Vincent directed Washington to the Clerk of Criminal District Court, which he said is the “proper custodian of these records.”

However, through The Lens’ recent reporting, the MacArthur Justice Center now knows the clerk doesn’t have all those subpoenas.

Until last month, Orleans Parish prosecutors sometimes issued fake subpoenas to pressure witnesses into private interviews.

Prosecutors are allowed to interview witnesses in private. But first, they’re required under state law — Article 66 of the state Code of Criminal Procedure — to ask a judge in writing and explain why they need to speak with the person. If the judge approves the request, the Clerk of Court issues the subpoena.

In some cases — the DA’s office can’t say how often — prosecutors didn’t ask a judge and just sent the subpoenas out themselves. The documents were labeled “SUBPOENA” and threatened jail or fines if the person ignored them.

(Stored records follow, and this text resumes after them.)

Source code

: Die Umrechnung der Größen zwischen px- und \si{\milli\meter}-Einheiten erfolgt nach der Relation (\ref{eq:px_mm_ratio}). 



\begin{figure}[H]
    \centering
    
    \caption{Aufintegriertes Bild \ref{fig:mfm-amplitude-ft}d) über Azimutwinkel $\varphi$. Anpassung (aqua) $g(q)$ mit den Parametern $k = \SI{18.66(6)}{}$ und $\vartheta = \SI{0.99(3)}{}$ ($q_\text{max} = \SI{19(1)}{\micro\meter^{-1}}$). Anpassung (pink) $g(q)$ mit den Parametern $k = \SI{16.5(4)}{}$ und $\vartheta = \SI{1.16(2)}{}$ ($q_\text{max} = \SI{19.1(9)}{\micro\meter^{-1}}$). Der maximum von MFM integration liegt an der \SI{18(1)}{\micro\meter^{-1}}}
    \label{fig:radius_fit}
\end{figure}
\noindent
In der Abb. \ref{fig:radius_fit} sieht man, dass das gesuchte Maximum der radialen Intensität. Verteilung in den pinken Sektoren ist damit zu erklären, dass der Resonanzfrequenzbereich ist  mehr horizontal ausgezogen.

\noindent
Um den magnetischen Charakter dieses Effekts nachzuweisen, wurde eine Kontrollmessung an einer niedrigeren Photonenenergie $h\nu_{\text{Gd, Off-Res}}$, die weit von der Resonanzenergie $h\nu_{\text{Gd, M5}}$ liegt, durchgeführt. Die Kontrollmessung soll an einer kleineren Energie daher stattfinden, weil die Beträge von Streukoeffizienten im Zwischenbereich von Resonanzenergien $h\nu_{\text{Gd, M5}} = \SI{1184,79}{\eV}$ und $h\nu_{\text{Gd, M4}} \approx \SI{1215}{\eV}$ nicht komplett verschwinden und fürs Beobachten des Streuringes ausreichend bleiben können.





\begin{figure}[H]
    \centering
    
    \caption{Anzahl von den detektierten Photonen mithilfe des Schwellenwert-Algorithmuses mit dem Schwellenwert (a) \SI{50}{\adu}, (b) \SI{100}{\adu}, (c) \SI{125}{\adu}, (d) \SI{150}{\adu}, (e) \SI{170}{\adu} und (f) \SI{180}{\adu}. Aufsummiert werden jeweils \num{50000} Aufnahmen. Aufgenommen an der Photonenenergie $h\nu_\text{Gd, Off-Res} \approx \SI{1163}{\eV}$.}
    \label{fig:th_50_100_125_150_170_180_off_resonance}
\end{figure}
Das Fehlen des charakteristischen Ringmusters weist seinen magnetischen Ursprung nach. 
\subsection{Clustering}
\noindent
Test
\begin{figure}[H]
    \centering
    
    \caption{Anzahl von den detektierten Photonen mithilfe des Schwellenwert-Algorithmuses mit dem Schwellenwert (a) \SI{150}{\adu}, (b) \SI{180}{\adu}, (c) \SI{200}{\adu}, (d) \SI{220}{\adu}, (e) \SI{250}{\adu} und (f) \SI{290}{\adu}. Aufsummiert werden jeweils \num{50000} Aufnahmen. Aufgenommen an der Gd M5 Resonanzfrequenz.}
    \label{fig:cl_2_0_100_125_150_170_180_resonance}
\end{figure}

Because the documents weren’t real subpoenas, those were empty threats. The documents don’t appear in court records for the same reason.

“Due to recent reporting by investigative online media outlet The Lens, Plaintiff has now learned that the District Attorney’s response directing her to contact the court for records was knowingly false and intentionally misleading,” the MacArthur center wrote in the suit.

Ethics experts and defense attorneys say the fake subpoenas were unethical and possibly illegal. Cannizzaro has acknowledged they were improper, but a spokesman told The Lens that they looked so formal because some people would just ignore a letter asking them to talk to prosecutors.

“We asked for these subpoenas two years ago and no one could find them,” the center wrote in the complaint. “Now we learn that there has been a serious abuse of authority related to exactly the subpoenas we sought, and that the DA is in fact the only person that would have legal possession of them.”

Jefferson Parish DA Paul Connick and North Shore DA Warren Montgomery admitted their offices used similar documents. All three DAs quickly announced they had discontinued the practice.

The suit quotes a New Orleans Advocate story in which an Orleans Parish prosecutor said he didn’t know how often fake subpoenas went out because the office didn’t have a formal recordkeeping system.

That’s a violation of the state public records law, MacArthur contends. It argues that the office “intentionally obfuscated” the true location of the records.

“It is now clear that Article 66 subpoenas — fraudulent and real — were not maintained as legally required. No one can locate them. If they cannot be found, they have not been legally preserved,” it says.

State law requires most public bodies to retain their records for at least three years.

The lawsuit also questions the constitutionality of Article 66 subpoenas, which prosecutors have used for obtaining documents and physical evidence, as well as witness interviews.

It says the law requires a lower standard to get these subpoenas — real ones, at least — than search warrants, which violates the Fourth Amendment’s protection against unlawful search and seizure.